Replace your battery before it damages your car
In the old days, it was possible for a car to soldier on with a dying battery for many months, until an early morning non-start dictated that the part really be replaced. Yet, with modern cars being stacked full of sophisticated electronics, an underperforming battery tends to cause more damage (and expense) than simply the inconvenience of a breakdown.
Electronics rely upon a consistent power supply and any significant variation can cause the software to become corrupted. Imagine the damage that can be caused to a domestic computer if, instead of allowing its shut-down procedure to complete, you simply yank the power plug from the electrical socket. Using a deteriorated, or heavily-discharged, battery can have a similar effect on your car.

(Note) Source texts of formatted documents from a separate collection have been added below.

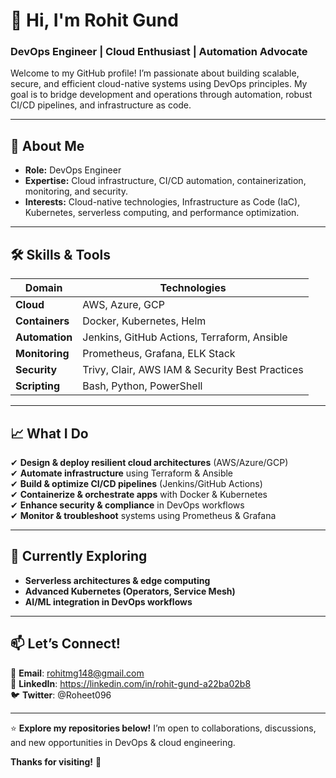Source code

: # **👋 Hi, I'm Rohit Gund**  
### **DevOps Engineer | Cloud Enthusiast | Automation Advocate**  
Welcome to my GitHub profile! I’m passionate about building scalable, secure, and efficient cloud-native systems using DevOps principles. My goal is to bridge development and operations through automation, robust CI/CD pipelines, and infrastructure as code.

---  

## **🚀 About Me**  
- **Role:** DevOps Engineer  
- **Expertise:** Cloud infrastructure, CI/CD automation, containerization, monitoring, and security.  
- **Interests:** Cloud-native technologies, Infrastructure as Code (IaC), Kubernetes, serverless computing, and performance optimization.  

---  

## **🛠️ Skills & Tools**  

| **Domain**          | **Technologies**                          |  
|---------------------|------------------------------------------|  
| **Cloud**           | AWS, Azure, GCP                          |  
| **Containers**      | Docker, Kubernetes, Helm                 |  
| **Automation**      | Jenkins, GitHub Actions, Terraform, Ansible |  
| **Monitoring**      | Prometheus, Grafana, ELK Stack           |  
| **Security**        | Trivy, Clair, AWS IAM & Security Best Practices |  
| **Scripting**       | Bash, Python, PowerShell                 |  

---  

## **📈 What I Do**  
✔ **Design & deploy resilient cloud architectures** (AWS/Azure/GCP)  
✔ **Automate infrastructure** using Terraform & Ansible  
✔ **Build & optimize CI/CD pipelines** (Jenkins/GitHub Actions)  
✔ **Containerize & orchestrate apps** with Docker & Kubernetes  
✔ **Enhance security & compliance** in DevOps workflows  
✔ **Monitor & troubleshoot** systems using Prometheus & Grafana  

---  

## **🌱 Currently Exploring**  
- **Serverless architectures & edge computing**  
- **Advanced Kubernetes (Operators, Service Mesh)**  
- **AI/ML integration in DevOps workflows**  

---  

## **📫 Let’s Connect!**  
📧 **Email**: rohitmg148@gmail.com  
🔗 **LinkedIn**: https://linkedin.com/in/rohit-gund-a22ba02b8  
🐦 **Twitter**: @Roheet096  

---  

⭐ **Explore my repositories below!** I’m open to collaborations, discussions, and new opportunities in DevOps & cloud engineering.  

**Thanks for visiting!** 🚀
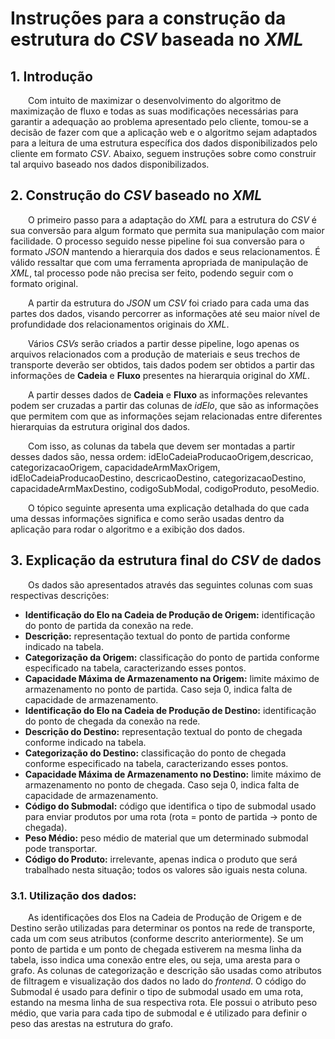 # Instruções para a construção da estrutura do _CSV_ baseada no _XML_

## 1. Introdução

&emsp;&emsp;Com intuito de maximizar o desenvolvimento do algoritmo de maximização de fluxo e todas as suas modificações necessárias para garantir a adequação ao problema apresentado pelo cliente, tomou-se a decisão de fazer com que a aplicação web e o algoritmo sejam adaptados para a leitura de uma estrutura específica dos dados disponibilizados pelo cliente em formato _CSV_. Abaixo, seguem instruções sobre como construir tal arquivo baseado nos dados disponibilizados.

## 2. Construção do _CSV_ baseado no _XML_

&emsp;&emsp;O primeiro passo para a adaptação do _XML_ para a estrutura do _CSV_ é sua conversão para algum formato que permita sua manipulação com maior facilidade. O processo seguido nesse pipeline foi sua conversão para o formato _JSON_ mantendo a hierarquia dos dados e seus relacionamentos. É válido ressaltar que com uma ferramenta apropriada de manipulação de _XML_, tal processo pode não precisa ser feito, podendo seguir com o formato original.

&emsp;&emsp;A partir da estrutura do _JSON_ um _CSV_ foi criado para cada uma das partes dos dados, visando percorrer as informações até seu maior nível de profundidade dos relacionamentos originais do _XML_.

&emsp;&emsp;Vários _CSVs_ serão criados a partir desse pipeline, logo apenas os arquivos relacionados com a produção de materiais e seus trechos de transporte deverão ser obtidos, tais dados podem ser obtidos a partir das informações de **Cadeia** e **Fluxo** presentes na hierarquia original do _XML_.

&emsp;&emsp;A partir desses dados de **Cadeia** e **Fluxo** as informações relevantes podem ser cruzadas a partir das colunas de _idElo_, que são as informações que permitem com que as informações sejam relacionadas entre diferentes hierarquias da estrutura original dos dados.

&emsp;&emsp;Com isso, as colunas da tabela que devem ser montadas a partir desses dados são, nessa ordem: idEloCadeiaProducaoOrigem,descricao, categorizacaoOrigem, capacidadeArmMaxOrigem, idEloCadeiaProducaoDestino, descricaoDestino, categorizacaoDestino, capacidadeArmMaxDestino, codigoSubModal, codigoProduto, pesoMedio.

&emsp;&emsp;O tópico seguinte apresenta uma explicação detalhada do que cada uma dessas informações significa e como serão usadas dentro da aplicação para rodar o algoritmo e a exibição dos dados.

## 3. Explicação da estrutura final do _CSV_ de dados

&emsp;&emsp;Os dados são apresentados através das seguintes colunas com suas respectivas descrições:

- **Identificação do Elo na Cadeia de Produção de Origem:** identificação do ponto de partida da conexão na rede.  
- **Descrição:** representação textual do ponto de partida conforme indicado na tabela.  
- **Categorização da Origem:** classificação do ponto de partida conforme especificado na tabela, caracterizando esses pontos.  
- **Capacidade Máxima de Armazenamento na Origem:** limite máximo de armazenamento no ponto de partida. Caso seja 0, indica falta de capacidade de armazenamento.  
- **Identificação do Elo na Cadeia de Produção de Destino:** identificação do ponto de chegada da conexão na rede.  
- **Descrição do Destino:** representação textual do ponto de chegada conforme indicado na tabela.  
- **Categorização do Destino:** classificação do ponto de chegada conforme especificado na tabela, caracterizando esses pontos.  
- **Capacidade Máxima de Armazenamento no Destino:** limite máximo de armazenamento no ponto de chegada. Caso seja 0, indica falta de capacidade de armazenamento.  
- **Código do Submodal:** código que identifica o tipo de submodal usado para enviar produtos por uma rota (rota = ponto de partida -> ponto de chegada).  
- **Peso Médio:** peso médio de material que um determinado submodal pode transportar.
- **Código do Produto:** irrelevante, apenas indica o produto que será trabalhado nesta situação; todos os valores são iguais nesta coluna.  

### 3.1. Utilização dos dados:

&emsp;&emsp;As identificações dos Elos na Cadeia de Produção de Origem e de Destino serão utilizadas para determinar os pontos na rede de transporte, cada um com seus atributos (conforme descrito anteriormente). Se um ponto de partida e um ponto de chegada estiverem na mesma linha da tabela, isso indica uma conexão entre eles, ou seja, uma aresta para o grafo. As colunas de categorização e descrição são usadas como atributos de filtragem e visualização dos dados no lado do _frontend_. O código do Submodal é usado para definir o tipo de submodal usado em uma rota, estando na mesma linha de sua respectiva rota. Ele possui o atributo peso médio, que varia para cada tipo de submodal e é utilizado para definir o peso das arestas na estrutura do grafo.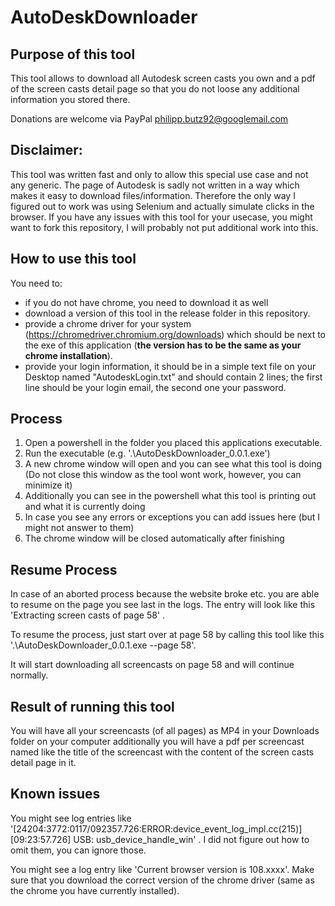 # AutoDeskDownloader

## Purpose of this tool
This tool allows to download all Autodesk screen casts you own and a pdf of the screen casts detail page so that you do not loose any additional information you stored there.

Donations are welcome via PayPal philipp.butz92@googlemail.com

## Disclaimer:
This tool was written fast and only to allow this special use case and not any generic. The page of Autodesk is sadly not written in a way which makes it easy to download files/information. Therefore the only way I figured out to work was using Selenium and actually simulate clicks in the browser. If you have any issues with this tool for your usecase, you might want to fork this repository, I will probably not put additional work into this.

## How to use this tool
You need to:
- if you do not have chrome, you need to download it as well
- download a version of this tool in the release folder in this repository.
- provide a chrome driver for your system (https://chromedriver.chromium.org/downloads) which should be next to the exe of this application (**the version has to be the same as your chrome installation**).
- provide your login information, it should be in a simple text file on your Desktop named "AutodeskLogin.txt" and should contain 2 lines; the first line should be your login email, the second one your password.

## Process
1) Open a powershell in the folder you placed this applications executable.
2) Run the executable (e.g. '.\AutoDeskDownloader_0.0.1.exe')
3) A new chrome window will open and you can see what this tool is doing (Do not close this window as the tool wont work, however, you can minimize it)
4) Additionally you can see in the powershell what this tool is printing out and what it is currently doing
5) In case you see any errors or exceptions you can add issues here (but I might not answer to them)
6) The chrome window will be closed automatically after finishing

## Resume Process
In case of an aborted process because the website broke etc. you are able to resume on the page you see last in the logs. The entry will look like this 'Extracting screen casts of page 58' .

To resume the process, just start over at page 58 by calling this tool like this '.\AutoDeskDownloader_0.0.1.exe --page 58'.

It will start downloading all screencasts on page 58 and will continue normally.

## Result of running this tool
You will have all your screencasts (of all pages) as MP4 in your Downloads folder on your computer additionally you will have a pdf per screencast named like the title of the screencast with the content of the screen casts detail page in it.

## Known issues
You might see log entries like '[24204:3772:0117/092357.726:ERROR:device_event_log_impl.cc(215)] [09:23:57.726] USB: usb_device_handle_win' . I did not figure out how to omit them, you can ignore those.

You might see a log entry like 'Current browser version is 108.xxxx'. Make sure that you download the correct version of the chrome driver (same as the chrome you have currently installed).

As a car battery is placed under the most stress when it is required to start a cold engine, the voltage can drop below the electronic components’ operating threshold during that time. The resulting damage to the data can vary from minor, such as electric windows not responding correctly to the button, or parking sensors appearing not to work correctly, to the major corruption of the vehicle’s immobiliser data (often held within the instrument cluster on many modern cars) which will prevent the engine from being started.
Although deterioration in battery performance tends to be gradual, many owners do not notice that their engines are not being churned over as effectively. Therefore, charging the battery at home is a prudent move, using a smart charger, prior to having a garage perform a discharge test on the battery. Now is a good time to check that the battery is in good order, because cold weather puts the unit under even more stress.
If your battery runs flat, be wary that a jump-start from another vehicle might cause a voltage spike that can also damage the sensitive electronics. Jump packs tend to be recommended for use on modern cars, compared to jump-leads and another vehicle.